[What to produce]
Count the lines below that contain the word "will" and give only the number.

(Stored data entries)

★ ★ ★ ★ ★ ★ ★

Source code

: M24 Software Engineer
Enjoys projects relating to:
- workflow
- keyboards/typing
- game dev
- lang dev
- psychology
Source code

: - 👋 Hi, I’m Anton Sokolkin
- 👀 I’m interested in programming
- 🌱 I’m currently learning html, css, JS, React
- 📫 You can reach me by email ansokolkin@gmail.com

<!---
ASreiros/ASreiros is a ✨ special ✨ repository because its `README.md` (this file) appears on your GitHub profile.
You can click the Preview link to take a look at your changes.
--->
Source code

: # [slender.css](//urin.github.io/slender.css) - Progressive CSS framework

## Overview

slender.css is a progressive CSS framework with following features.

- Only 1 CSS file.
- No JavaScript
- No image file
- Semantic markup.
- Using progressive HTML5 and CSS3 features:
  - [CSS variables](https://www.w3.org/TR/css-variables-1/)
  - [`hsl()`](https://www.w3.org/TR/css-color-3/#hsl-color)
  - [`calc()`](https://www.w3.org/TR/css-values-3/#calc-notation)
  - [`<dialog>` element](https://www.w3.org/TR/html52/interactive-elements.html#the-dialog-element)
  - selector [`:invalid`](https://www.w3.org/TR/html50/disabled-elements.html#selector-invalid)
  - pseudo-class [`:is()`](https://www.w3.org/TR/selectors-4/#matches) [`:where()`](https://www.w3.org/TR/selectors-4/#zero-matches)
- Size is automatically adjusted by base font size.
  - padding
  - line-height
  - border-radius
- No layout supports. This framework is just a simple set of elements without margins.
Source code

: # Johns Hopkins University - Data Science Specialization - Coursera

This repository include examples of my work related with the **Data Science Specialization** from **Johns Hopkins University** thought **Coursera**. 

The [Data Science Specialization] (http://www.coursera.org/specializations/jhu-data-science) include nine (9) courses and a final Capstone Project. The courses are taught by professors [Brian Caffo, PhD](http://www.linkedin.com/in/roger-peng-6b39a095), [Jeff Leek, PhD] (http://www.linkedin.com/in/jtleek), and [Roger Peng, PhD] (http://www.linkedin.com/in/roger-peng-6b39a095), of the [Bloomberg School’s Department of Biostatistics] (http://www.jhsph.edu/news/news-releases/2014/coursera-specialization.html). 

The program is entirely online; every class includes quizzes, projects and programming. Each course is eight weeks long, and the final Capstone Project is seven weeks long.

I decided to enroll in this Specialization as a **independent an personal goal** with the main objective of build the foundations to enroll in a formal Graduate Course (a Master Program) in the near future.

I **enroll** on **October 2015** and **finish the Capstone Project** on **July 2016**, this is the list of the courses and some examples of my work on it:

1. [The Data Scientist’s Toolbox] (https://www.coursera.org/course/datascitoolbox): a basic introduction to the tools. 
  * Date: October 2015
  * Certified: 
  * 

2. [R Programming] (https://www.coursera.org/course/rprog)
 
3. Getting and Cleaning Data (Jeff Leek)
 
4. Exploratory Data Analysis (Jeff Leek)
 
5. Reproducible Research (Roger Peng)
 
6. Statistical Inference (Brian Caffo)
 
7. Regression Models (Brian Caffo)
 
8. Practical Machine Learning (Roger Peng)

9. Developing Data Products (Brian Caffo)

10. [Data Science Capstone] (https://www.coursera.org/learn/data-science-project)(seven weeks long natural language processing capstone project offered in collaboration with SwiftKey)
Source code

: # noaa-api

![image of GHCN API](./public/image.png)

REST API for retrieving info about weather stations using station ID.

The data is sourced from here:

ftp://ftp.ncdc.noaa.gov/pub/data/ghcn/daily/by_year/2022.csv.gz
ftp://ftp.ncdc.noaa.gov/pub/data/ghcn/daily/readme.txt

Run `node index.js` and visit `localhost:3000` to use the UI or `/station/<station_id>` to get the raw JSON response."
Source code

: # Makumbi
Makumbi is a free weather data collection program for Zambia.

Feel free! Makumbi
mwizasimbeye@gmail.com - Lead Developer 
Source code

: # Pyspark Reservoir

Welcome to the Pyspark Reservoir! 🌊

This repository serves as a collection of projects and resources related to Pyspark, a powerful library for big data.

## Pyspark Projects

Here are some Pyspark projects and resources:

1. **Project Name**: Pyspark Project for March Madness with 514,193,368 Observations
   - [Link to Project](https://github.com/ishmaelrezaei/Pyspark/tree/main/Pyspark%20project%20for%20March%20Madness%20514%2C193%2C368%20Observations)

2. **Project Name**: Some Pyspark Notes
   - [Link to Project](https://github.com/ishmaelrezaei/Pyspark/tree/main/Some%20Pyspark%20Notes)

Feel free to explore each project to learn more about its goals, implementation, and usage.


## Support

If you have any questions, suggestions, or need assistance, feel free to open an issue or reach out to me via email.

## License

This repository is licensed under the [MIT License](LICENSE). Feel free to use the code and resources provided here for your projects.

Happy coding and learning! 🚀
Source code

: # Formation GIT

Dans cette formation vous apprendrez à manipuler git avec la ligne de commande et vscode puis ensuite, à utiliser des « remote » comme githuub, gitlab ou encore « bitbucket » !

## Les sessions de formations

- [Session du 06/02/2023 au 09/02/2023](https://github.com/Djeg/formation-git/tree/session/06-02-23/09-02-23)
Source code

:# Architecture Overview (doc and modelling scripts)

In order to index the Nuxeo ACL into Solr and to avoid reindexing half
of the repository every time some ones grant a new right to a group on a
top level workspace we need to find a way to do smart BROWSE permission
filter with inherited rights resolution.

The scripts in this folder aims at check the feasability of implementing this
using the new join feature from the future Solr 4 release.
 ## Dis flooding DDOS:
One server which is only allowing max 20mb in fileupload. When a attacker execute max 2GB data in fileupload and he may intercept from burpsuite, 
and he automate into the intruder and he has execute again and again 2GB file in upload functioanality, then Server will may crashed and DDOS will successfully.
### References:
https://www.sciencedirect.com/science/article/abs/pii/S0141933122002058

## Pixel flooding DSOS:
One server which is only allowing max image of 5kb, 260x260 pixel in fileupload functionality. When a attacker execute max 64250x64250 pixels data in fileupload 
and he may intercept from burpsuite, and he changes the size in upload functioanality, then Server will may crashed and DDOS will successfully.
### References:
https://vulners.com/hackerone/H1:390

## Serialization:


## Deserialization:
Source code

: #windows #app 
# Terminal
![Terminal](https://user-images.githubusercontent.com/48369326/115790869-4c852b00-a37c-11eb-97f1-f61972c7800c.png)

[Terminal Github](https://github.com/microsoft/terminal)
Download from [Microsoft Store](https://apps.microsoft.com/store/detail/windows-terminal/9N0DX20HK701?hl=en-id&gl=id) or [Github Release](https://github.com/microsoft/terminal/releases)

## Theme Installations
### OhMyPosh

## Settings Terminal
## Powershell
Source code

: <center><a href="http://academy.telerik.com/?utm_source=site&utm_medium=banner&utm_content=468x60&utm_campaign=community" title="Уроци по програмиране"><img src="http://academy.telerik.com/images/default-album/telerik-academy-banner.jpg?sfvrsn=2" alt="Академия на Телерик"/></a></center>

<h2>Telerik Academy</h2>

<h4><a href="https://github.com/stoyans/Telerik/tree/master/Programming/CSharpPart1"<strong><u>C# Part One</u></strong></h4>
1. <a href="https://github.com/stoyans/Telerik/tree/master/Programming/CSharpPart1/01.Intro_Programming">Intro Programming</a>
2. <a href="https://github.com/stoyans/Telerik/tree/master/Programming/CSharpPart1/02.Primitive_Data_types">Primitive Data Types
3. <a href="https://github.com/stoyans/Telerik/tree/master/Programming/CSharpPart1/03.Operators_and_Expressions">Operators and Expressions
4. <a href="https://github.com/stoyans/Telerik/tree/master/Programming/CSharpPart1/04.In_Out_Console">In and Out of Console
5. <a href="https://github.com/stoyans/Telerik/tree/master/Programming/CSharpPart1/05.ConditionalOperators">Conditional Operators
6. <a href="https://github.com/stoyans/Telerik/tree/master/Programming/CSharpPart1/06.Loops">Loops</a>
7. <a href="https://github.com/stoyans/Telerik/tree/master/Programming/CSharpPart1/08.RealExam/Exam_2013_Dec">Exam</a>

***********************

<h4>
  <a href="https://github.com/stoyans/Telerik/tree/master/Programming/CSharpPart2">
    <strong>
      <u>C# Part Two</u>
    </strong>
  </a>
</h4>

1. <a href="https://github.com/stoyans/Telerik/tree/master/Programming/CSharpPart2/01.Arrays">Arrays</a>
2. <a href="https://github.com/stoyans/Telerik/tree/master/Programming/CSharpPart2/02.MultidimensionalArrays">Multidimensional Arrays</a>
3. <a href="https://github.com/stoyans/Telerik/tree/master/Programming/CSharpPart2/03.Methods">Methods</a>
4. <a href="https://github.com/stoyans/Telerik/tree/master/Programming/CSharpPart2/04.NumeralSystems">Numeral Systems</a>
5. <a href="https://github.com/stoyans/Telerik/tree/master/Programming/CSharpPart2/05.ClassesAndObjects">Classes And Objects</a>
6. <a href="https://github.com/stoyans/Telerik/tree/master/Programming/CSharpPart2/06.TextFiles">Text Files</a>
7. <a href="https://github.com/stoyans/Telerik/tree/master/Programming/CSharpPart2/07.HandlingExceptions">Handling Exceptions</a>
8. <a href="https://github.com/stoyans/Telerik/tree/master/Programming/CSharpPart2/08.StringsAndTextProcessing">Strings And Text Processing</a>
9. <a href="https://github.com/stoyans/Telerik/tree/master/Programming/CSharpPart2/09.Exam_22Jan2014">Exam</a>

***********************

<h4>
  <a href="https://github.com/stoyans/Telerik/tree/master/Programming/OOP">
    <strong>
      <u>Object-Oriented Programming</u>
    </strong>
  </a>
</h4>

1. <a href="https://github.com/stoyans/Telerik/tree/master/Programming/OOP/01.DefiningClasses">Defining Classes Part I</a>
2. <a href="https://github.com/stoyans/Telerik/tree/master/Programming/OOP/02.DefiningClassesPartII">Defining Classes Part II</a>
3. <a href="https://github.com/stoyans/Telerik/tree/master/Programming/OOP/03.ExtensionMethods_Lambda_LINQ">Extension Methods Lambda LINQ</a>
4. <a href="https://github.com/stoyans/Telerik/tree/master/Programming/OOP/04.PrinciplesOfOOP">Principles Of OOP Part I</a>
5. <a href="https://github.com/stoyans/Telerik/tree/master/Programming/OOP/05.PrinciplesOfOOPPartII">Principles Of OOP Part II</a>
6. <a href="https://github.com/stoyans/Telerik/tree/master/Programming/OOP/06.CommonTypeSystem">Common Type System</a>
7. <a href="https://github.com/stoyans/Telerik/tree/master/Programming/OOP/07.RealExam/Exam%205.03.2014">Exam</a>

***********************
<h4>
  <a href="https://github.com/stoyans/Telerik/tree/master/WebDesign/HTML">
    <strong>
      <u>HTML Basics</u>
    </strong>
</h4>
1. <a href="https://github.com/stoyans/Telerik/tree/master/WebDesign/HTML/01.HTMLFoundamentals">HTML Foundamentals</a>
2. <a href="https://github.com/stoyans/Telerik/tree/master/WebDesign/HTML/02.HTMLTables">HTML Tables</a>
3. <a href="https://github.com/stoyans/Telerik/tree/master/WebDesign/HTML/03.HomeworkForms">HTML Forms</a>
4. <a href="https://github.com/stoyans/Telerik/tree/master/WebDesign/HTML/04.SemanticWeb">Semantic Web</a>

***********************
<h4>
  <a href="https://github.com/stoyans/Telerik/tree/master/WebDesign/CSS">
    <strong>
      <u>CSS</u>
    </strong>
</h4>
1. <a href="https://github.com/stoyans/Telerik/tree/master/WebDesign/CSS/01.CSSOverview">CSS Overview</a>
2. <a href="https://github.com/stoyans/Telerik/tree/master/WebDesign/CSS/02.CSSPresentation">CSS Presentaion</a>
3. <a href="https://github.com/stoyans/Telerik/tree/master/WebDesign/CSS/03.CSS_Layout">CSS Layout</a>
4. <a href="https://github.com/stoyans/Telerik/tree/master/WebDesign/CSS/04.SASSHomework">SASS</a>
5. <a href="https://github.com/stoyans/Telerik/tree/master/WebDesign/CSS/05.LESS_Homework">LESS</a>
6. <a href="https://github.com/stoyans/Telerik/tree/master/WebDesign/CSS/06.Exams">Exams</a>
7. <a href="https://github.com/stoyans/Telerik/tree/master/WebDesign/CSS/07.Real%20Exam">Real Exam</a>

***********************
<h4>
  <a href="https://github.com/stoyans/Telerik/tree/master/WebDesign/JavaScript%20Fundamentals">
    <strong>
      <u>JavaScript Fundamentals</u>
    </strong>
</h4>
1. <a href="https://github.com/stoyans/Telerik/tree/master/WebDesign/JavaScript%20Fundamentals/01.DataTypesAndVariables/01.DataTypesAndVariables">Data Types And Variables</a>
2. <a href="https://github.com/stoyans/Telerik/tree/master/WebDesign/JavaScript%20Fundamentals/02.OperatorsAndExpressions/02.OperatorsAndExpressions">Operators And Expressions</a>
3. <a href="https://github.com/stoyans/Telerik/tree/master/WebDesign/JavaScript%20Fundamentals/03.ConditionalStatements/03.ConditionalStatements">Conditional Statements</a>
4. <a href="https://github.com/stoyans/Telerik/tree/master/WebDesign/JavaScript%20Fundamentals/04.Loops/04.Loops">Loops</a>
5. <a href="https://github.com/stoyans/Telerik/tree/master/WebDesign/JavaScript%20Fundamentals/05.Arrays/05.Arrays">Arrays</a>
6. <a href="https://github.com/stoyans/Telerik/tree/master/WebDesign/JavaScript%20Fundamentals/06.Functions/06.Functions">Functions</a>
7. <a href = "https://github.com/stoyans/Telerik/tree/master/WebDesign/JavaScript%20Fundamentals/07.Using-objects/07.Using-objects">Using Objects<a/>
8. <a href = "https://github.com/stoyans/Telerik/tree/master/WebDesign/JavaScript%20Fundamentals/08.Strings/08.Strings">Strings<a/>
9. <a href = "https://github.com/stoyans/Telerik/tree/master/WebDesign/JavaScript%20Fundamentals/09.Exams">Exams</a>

★ ★ ★ ★ ★ ★ ★

[Answer area]
2